A young Japanese girl had been taught all of her life that when she married she was to please her husband and never upset him.

So the first morning of her honeymoon when the young Japanese bride crawled out of the bed after making love and she stooped down to pick up her husband’s clothes and she let a big fart.

She looked up and said: “Scuse prease, front hole so happy back hole whistle!”

Putdowns by Wrestler Bill “The Bard” Shakespeare

1> “Hie thee away, scoundrel, lest this metallic vessel be oped; its whoop-ass forthwith unleash’d.”

2> “Shall I compare thee to a summer’s eve? For verily, thou art a douche-bag!”

3> “Unbridled envy wouldst thine ample codpiece inspire, save that it concealeth naught but a minnow.”

4> “Get thee to a nunnery! For next to nun, methinks, is thy prospect of victory.”

5> “Faugh! Thy putrid exhale couldst topple the carrion fowl from off his perch, atop a cart with human refuse laden.”

6> “Thou mewling swag-bellied scullion! Thou wretched folly-fallen cutpurse! Most grievously doth thy visage offend the eye, thou droning flap-mouthed pignut!”

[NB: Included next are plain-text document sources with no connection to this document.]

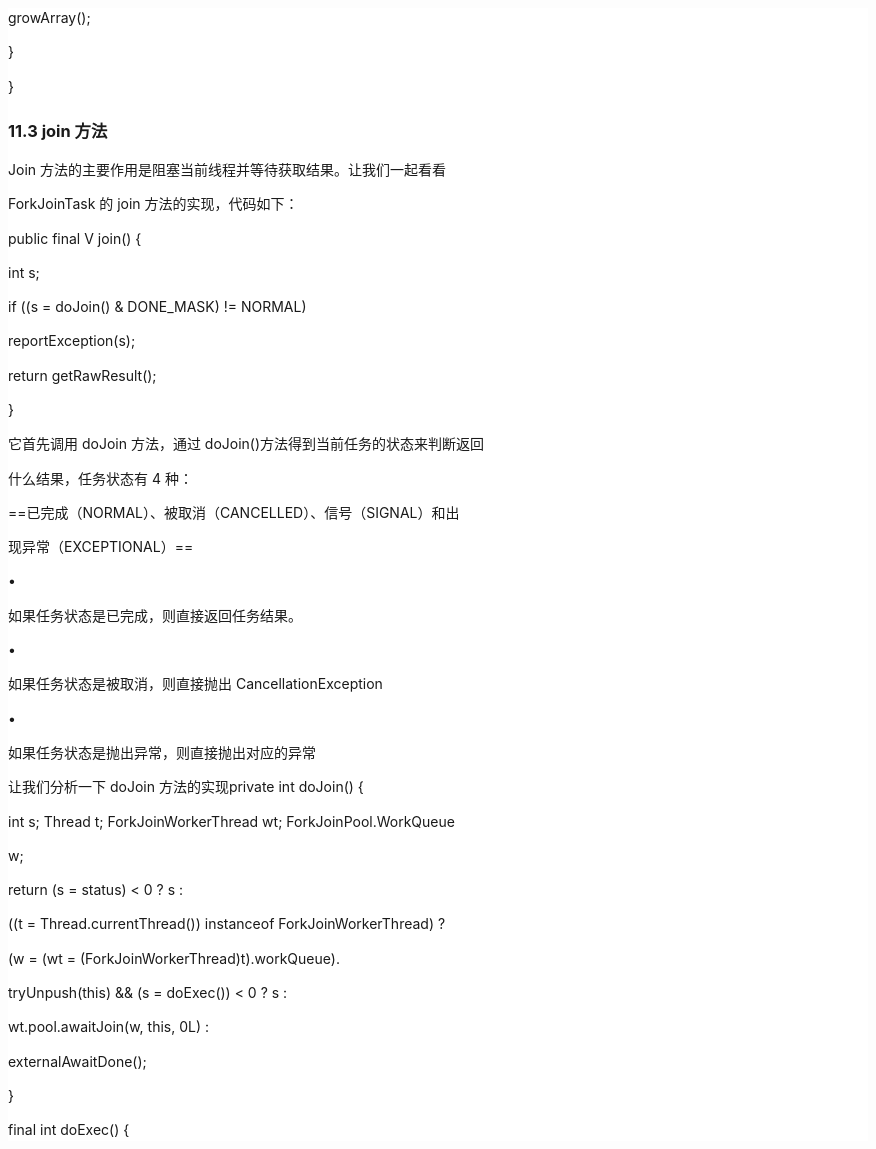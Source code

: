 growArray();

} 

} 

### 11.3 join 方法

Join 方法的主要作用是阻塞当前线程并等待获取结果。让我们一起看看

ForkJoinTask 的 join 方法的实现，代码如下：

public final V join() {

 int s;

 if ((s = doJoin() & DONE_MASK) != NORMAL)

 reportException(s);

 return getRawResult();

 }

它首先调用 doJoin 方法，通过 doJoin()方法得到当前任务的状态来判断返回

什么结果，任务状态有 4 种：

==已完成（NORMAL）、被取消（CANCELLED）、信号（SIGNAL）和出

现异常（EXCEPTIONAL）==

• 

如果任务状态是已完成，则直接返回任务结果。

• 

如果任务状态是被取消，则直接抛出 CancellationException

• 

如果任务状态是抛出异常，则直接抛出对应的异常

让我们分析一下 doJoin 方法的实现private int doJoin() {

int s; Thread t; ForkJoinWorkerThread wt; ForkJoinPool.WorkQueue

w;

return (s = status) < 0 ? s :

((t = Thread.currentThread()) instanceof ForkJoinWorkerThread) ? 

(w = (wt = (ForkJoinWorkerThread)t).workQueue).

tryUnpush(this) && (s = doExec()) < 0 ? s :

wt.pool.awaitJoin(w, this, 0L) :

externalAwaitDone();

}

final int doExec() {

7> “Behind yon mask of red and gold, what coxcomb struts and frets in dainty tights, unswell’d by manly cord?”

8> “Of fruitless issue is thy ill-spoken slander! For elastic is my composition, whilst thine is adhesive.”

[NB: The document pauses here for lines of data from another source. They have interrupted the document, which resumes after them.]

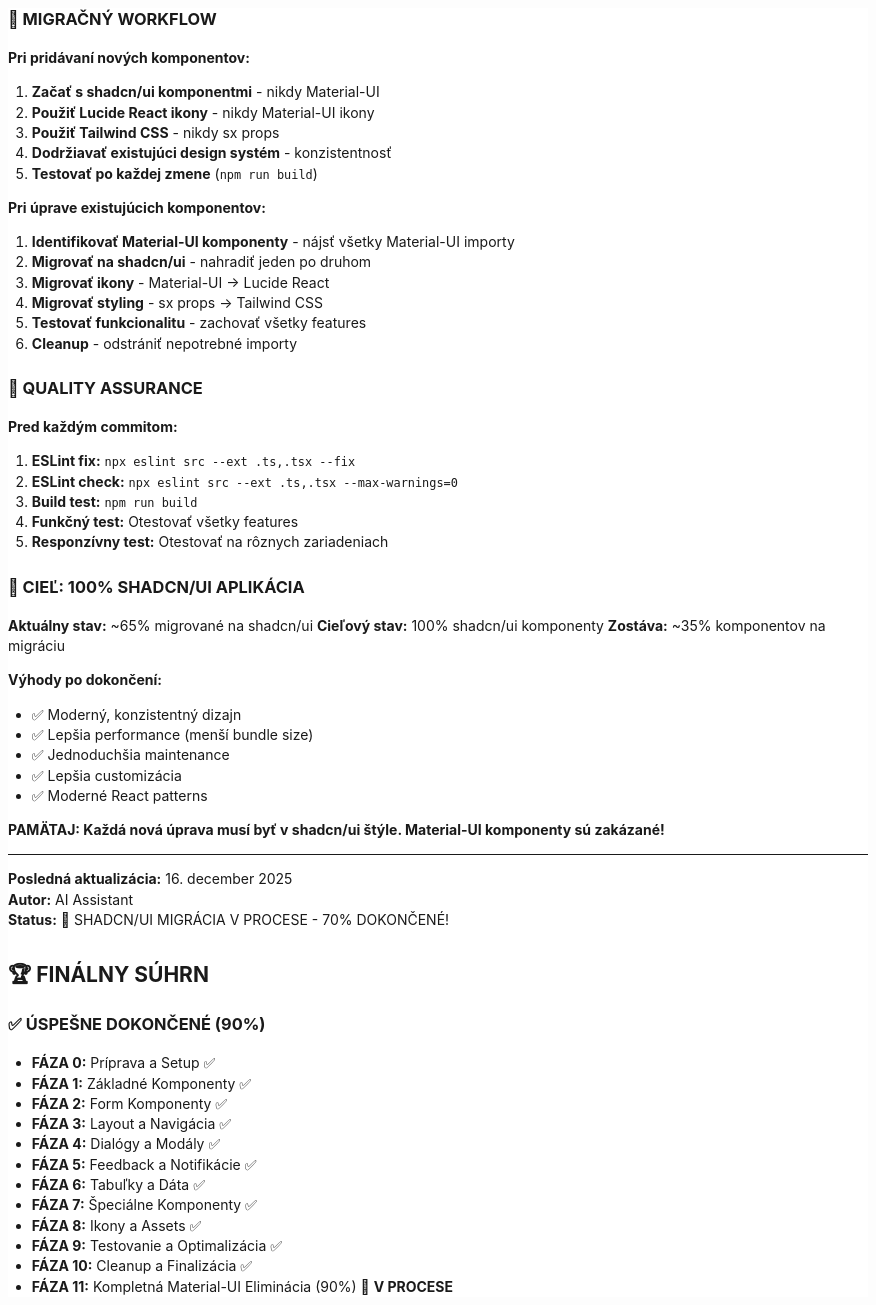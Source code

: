 ### 🔧 MIGRAČNÝ WORKFLOW

**Pri pridávaní nových komponentov:**
1. **Začať s shadcn/ui komponentmi** - nikdy Material-UI
2. **Použiť Lucide React ikony** - nikdy Material-UI ikony
3. **Použiť Tailwind CSS** - nikdy sx props
4. **Dodržiavať existujúci design systém** - konzistentnosť
5. **Testovať po každej zmene** (`npm run build`)

**Pri úprave existujúcich komponentov:**
1. **Identifikovať Material-UI komponenty** - nájsť všetky Material-UI importy
2. **Migrovať na shadcn/ui** - nahradiť jeden po druhom
3. **Migrovať ikony** - Material-UI → Lucide React
4. **Migrovať styling** - sx props → Tailwind CSS
5. **Testovať funkcionalitu** - zachovať všetky features
6. **Cleanup** - odstrániť nepotrebné importy

### 🚀 QUALITY ASSURANCE

**Pred každým commitom:**
1. **ESLint fix:** `npx eslint src --ext .ts,.tsx --fix`
2. **ESLint check:** `npx eslint src --ext .ts,.tsx --max-warnings=0`
3. **Build test:** `npm run build`
4. **Funkčný test:** Otestovať všetky features
5. **Responzívny test:** Otestovať na rôznych zariadeniach

### 🎯 CIEĽ: 100% SHADCN/UI APLIKÁCIA

**Aktuálny stav:** ~65% migrované na shadcn/ui
**Cieľový stav:** 100% shadcn/ui komponenty
**Zostáva:** ~35% komponentov na migráciu

**Výhody po dokončení:**
- ✅ Moderný, konzistentný dizajn
- ✅ Lepšia performance (menší bundle size)
- ✅ Jednoduchšia maintenance
- ✅ Lepšia customizácia
- ✅ Moderné React patterns

**PAMÄTAJ: Každá nová úprava musí byť v shadcn/ui štýle. Material-UI komponenty sú zakázané!**

---

**Posledná aktualizácia:** 16. december 2025  
**Autor:** AI Assistant  
**Status:** 🔄 SHADCN/UI MIGRÁCIA V PROCESE - 70% DOKONČENÉ! 

## 🏆 FINÁLNY SÚHRN

### ✅ ÚSPEŠNE DOKONČENÉ (90%)
- **FÁZA 0:** Príprava a Setup ✅
- **FÁZA 1:** Základné Komponenty ✅  
- **FÁZA 2:** Form Komponenty ✅
- **FÁZA 3:** Layout a Navigácia ✅
- **FÁZA 4:** Dialógy a Modály ✅
- **FÁZA 5:** Feedback a Notifikácie ✅
- **FÁZA 6:** Tabuľky a Dáta ✅
- **FÁZA 7:** Špeciálne Komponenty ✅
- **FÁZA 8:** Ikony a Assets ✅
- **FÁZA 9:** Testovanie a Optimalizácia ✅
- **FÁZA 10:** Cleanup a Finalizácia ✅
- **FÁZA 11:** Kompletná Material-UI Eliminácia (90%) 🔄 **V PROCESE**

9> “As thy wife for me last e’en did bend, So shall thy legs before thee at match’s end!”

10> “But, soft! What stench through yonder buttocks breaks?”

11> “What warrior doth tread distant battlefields unshod, his footwear relinquish’d to her whose loins begat thee?”

12> “Fat-kidneyed rascal, thine canker’d countenance shall kiss the cold earth anon!”

Dying Wife

Becky was on her deathbed with her husband Jake at her side. He
held her cold hand and tears silently streamed down his face.
Her pale lips moved. “Jake…” she said. “Hush,” he quickly
interrupted, “don’t talk.” But she insisted. “Jake,” she said in
her tired voice, “I have to talk. I must confess….” “There is
nothing to confess…” said the weeping Jake. “It’s alright.
Everything’s alright” “No, no. I must die in peace. I must
confess, Jake, that I have been unfaithful to you.” Jake stroked
her hand. “Now, Becky, don’t be concerned. I know all about it,”
he sobbed, “Why else would I poison you?”

A Case For The FBI

The phone rings at FBI headquarters. “Hello?” “Hello, is this FBI?” “Yes. What do you want?” “I’m calling to report my neighbor Tom. He is hiding marijuana in his firewood.” “This will be noted.”
Next day, the FBI comes over to Tom’s house. They search the shed where the firewood is kept, break every piece of wood, find no marijuana, swear at Tom and leave.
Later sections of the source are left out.